Chapter counting: It quickly became apparent that Claude can’t count. It would confidently assert a chunk of text was in chapter 2, when it was in chapter 8. Most times it would fail to get chapter numbers correct.
Remembering the gist, not actuality: On many occasions I found that Claude had remembered the gist of a conversation rather than the exact words. Here’s an example - this is the original text.
And here’s how Claude presented it when suggesting an edit to some text after this snippet.
I found myself wondering if this is why AI often seems to re-write code. Presumably when it is regenerating code a similar thing is happening where the model remembers the gist of the logic than the precise original implementation?
Temporal feedback inconsistency: Claude would suggest detailed feedback such as this interesting (and valid) feedback on exposition issues.
Claude happily gave me updated text which I merged in. But the next time it reviewed the novel, it complained about too much exposition!
Of course it’s not just AI that does that - as humans we’re quite prone to do the same.
Hallucinations: There were many of these. Text that didn’t exist but which sounded plausible. Or feedback on parts of text that didn’t exist. For example I asked Gemini to check for any Americanisms which might have crept in. I got a long list.
Of these only “okay” and “gotten” appeared in the original text. And okay is, well, okay - as a Brit I wouldn’t consider it an Americanism. Gotten is valid. But the others? All made up.
I tried to work out why Gemini had got this wrong. For example I initially thought “rom-com” might have crept in because the text says “from competitor”. But then I realised it came from an earlier response from Gemini where it was summarising a previous chapter.
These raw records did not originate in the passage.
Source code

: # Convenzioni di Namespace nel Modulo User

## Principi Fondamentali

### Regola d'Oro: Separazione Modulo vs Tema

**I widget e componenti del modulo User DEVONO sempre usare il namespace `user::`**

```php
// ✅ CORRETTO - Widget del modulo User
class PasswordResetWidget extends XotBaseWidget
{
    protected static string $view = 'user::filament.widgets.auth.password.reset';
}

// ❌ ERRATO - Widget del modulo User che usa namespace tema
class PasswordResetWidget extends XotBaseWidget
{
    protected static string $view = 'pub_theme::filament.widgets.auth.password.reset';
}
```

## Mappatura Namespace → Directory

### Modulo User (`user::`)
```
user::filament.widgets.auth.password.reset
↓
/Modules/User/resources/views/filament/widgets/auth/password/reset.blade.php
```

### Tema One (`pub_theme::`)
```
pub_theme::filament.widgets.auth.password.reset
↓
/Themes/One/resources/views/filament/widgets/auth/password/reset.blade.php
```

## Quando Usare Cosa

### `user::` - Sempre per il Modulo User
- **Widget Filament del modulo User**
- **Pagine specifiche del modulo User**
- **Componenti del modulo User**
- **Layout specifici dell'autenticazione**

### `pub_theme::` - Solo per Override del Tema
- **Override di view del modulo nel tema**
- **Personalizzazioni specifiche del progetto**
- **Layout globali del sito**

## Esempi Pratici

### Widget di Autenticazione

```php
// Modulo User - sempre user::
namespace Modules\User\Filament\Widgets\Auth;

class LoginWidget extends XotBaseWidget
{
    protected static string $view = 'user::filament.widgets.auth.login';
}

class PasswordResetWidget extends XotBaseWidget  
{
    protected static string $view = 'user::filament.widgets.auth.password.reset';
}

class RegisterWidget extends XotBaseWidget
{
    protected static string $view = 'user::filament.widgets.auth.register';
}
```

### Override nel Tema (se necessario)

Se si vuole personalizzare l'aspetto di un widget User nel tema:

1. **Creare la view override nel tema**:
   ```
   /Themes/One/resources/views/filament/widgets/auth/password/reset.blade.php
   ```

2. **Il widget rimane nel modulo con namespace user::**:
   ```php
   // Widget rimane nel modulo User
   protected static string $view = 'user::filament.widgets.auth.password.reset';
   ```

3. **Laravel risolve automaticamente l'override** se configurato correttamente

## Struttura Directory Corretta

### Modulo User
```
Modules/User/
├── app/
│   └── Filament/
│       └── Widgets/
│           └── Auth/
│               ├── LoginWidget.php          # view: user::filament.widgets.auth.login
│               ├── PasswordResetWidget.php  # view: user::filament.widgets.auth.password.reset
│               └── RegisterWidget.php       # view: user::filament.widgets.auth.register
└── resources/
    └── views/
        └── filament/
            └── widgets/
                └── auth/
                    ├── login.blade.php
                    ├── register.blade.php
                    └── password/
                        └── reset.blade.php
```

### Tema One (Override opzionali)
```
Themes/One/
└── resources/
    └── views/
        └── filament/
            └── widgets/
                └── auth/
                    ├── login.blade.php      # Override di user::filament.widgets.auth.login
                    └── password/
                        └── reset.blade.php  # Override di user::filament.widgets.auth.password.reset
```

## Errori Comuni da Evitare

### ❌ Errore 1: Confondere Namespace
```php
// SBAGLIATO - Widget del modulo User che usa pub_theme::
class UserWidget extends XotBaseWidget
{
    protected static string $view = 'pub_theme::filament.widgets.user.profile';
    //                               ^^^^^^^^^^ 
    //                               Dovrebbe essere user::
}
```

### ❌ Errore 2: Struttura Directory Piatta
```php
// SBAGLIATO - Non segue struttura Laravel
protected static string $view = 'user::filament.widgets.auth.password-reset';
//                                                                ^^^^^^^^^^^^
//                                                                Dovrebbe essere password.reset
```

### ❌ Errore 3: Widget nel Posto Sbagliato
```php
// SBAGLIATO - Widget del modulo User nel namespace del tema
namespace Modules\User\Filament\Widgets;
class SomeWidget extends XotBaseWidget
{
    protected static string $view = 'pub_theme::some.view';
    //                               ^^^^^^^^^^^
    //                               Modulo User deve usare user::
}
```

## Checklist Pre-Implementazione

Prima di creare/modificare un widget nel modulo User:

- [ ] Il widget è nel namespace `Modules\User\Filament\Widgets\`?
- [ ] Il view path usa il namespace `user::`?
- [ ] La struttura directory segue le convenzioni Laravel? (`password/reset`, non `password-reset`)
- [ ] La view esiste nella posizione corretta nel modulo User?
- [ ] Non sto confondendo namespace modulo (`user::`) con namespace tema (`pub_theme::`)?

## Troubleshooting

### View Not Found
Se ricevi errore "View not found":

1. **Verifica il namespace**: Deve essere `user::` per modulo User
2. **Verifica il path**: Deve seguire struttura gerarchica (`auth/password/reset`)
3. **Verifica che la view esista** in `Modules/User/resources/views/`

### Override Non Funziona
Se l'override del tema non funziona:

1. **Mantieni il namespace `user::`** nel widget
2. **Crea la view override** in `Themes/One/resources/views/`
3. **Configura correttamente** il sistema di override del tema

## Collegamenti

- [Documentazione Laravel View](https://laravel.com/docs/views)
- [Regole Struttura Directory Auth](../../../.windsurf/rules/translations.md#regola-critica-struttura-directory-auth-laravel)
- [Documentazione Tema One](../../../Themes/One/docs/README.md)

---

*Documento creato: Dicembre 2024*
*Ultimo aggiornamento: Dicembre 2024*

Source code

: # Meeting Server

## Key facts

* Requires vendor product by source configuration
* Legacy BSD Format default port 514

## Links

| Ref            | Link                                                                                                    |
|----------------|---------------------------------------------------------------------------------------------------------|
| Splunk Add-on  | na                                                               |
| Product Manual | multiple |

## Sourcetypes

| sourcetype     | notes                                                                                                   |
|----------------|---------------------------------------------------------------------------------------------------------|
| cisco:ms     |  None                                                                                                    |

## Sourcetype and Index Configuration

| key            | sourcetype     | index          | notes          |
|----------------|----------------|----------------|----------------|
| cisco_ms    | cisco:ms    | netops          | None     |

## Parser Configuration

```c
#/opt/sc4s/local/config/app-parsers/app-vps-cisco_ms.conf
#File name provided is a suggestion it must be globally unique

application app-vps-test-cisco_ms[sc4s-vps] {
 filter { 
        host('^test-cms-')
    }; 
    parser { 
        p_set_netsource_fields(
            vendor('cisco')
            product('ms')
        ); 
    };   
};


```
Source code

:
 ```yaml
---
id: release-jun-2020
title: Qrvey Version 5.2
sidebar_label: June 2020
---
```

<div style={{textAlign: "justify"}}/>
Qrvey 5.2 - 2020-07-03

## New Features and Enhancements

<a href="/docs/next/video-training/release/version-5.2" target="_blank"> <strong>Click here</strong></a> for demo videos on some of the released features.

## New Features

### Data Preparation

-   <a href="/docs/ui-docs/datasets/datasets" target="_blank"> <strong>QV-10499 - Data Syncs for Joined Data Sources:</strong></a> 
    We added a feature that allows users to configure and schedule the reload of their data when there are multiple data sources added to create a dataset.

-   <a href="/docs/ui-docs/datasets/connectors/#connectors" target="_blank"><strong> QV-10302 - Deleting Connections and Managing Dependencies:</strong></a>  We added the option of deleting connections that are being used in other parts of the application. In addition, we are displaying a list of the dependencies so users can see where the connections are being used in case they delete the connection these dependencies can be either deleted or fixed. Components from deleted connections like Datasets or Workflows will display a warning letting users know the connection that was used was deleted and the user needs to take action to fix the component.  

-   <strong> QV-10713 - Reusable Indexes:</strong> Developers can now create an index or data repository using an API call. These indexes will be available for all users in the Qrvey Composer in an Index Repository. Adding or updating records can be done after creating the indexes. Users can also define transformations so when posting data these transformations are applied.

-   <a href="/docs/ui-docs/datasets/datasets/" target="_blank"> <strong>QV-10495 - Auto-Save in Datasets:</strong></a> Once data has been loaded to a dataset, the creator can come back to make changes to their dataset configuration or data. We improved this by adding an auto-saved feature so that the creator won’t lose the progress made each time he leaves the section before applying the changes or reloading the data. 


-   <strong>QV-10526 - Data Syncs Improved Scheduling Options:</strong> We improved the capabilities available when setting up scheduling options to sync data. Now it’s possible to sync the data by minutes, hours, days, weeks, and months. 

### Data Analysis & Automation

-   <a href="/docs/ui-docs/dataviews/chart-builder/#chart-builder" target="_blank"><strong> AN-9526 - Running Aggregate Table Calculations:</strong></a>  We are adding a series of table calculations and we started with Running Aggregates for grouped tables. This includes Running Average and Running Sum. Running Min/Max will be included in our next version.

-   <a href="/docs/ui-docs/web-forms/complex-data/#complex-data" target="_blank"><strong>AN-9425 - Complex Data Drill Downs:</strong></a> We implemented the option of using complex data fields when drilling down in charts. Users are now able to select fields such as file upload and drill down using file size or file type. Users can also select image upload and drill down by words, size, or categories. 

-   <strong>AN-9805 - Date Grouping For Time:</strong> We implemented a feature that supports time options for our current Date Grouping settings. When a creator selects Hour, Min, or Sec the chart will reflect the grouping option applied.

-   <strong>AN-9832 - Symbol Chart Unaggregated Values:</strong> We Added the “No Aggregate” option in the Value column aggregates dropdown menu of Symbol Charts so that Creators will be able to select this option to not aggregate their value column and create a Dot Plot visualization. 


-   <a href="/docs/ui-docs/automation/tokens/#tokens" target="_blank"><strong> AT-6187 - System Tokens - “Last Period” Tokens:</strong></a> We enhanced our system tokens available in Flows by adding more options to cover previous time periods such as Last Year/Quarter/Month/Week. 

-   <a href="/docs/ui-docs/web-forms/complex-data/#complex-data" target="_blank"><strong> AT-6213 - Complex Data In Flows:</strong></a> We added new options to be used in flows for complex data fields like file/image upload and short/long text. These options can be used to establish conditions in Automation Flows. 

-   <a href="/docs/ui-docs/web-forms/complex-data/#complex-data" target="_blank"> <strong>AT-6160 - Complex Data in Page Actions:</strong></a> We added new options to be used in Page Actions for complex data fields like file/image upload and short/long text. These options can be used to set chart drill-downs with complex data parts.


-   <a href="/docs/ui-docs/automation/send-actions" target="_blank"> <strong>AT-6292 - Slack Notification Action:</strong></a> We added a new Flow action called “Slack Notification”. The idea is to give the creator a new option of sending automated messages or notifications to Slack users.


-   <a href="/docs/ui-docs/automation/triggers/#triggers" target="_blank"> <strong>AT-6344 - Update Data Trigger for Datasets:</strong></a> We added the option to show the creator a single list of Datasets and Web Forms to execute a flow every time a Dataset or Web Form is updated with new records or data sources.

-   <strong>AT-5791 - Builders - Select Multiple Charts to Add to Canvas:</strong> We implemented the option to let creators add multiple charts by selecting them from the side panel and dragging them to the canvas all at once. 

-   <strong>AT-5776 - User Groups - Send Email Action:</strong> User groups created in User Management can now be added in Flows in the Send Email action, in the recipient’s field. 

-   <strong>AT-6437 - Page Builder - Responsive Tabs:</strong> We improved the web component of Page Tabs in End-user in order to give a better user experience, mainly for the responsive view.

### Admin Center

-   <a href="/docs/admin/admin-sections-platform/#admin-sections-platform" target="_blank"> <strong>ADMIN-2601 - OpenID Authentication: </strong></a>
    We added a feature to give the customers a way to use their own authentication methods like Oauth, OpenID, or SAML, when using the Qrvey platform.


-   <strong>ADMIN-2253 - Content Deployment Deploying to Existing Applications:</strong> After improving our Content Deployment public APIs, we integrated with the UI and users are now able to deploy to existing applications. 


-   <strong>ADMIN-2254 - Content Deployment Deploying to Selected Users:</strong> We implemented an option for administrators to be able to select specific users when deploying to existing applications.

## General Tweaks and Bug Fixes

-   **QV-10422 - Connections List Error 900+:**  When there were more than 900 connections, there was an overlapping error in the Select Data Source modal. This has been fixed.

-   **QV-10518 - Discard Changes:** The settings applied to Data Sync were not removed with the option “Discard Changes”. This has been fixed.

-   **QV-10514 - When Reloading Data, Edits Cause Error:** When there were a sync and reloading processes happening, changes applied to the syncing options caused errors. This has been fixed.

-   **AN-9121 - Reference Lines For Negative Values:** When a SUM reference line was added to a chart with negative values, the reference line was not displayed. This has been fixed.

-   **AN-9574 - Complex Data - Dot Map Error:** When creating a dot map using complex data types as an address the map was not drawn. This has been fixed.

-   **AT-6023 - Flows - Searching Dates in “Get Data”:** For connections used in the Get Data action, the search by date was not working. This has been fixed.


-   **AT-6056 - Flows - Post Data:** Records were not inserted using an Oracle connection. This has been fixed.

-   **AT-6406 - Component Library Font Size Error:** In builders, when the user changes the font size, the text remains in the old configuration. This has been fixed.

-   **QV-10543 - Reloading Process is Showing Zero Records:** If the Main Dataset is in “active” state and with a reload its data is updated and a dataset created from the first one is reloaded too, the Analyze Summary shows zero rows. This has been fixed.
And then it became clear - all the apparently hallucinated Americanisms came from an earlier response by Gemini. Once again the models inability to accurately select the relevant context comes into play. I was clearly only asking about the original text I’d provided - not any of the subsequent answers Gemini gave.
So ASI then?
These limitations aren't just minor inconveniences - they reveal fundamental flaws in how today's AI models process and maintain information over time. While the labs focus on short-term benchmarks that make for impressive headlines, the reality of working with AI on complex, long-form content exposes far more mundane but critical shortcomings.
Now maybe spending more thinking tokens, or scaling the models, or wrapping Claude in some sort of manager model might help. And it’s conceivable I could have helped by chopping the manuscript up into smaller chunks, or by getting Claude to summarize the key timeline first. But I’m sceptical. These problems feel pretty fundamental that reveal the limitations of the current technology. And I don’t see any evidence that the labs are aware of these problems, never mind trying to address them.
The gap between performing well on carefully curated benchmarks and maintaining coherence across a 65,000-word manuscript isn't just a matter of degree—it's a difference in kind. It suggests that the path to AGI isn't a smooth continuum where we just need "more of the same."
So while AI continues to impress and assist us in countless ways, my experience editing this book has given me a healthy perspective on the AGI hype cycle. The next time you hear bold predictions about superintelligence arriving by 2026, remember that today's most advanced AI models still can't reliably track whether a character is dead or alive across a few chapters of text.
That doesn't diminish what these tools can do—they remain remarkable achievements—but it does suggest we have time to thoughtfully consider how to integrate AI into our world before it surpasses human capabilities in any meaningful sense.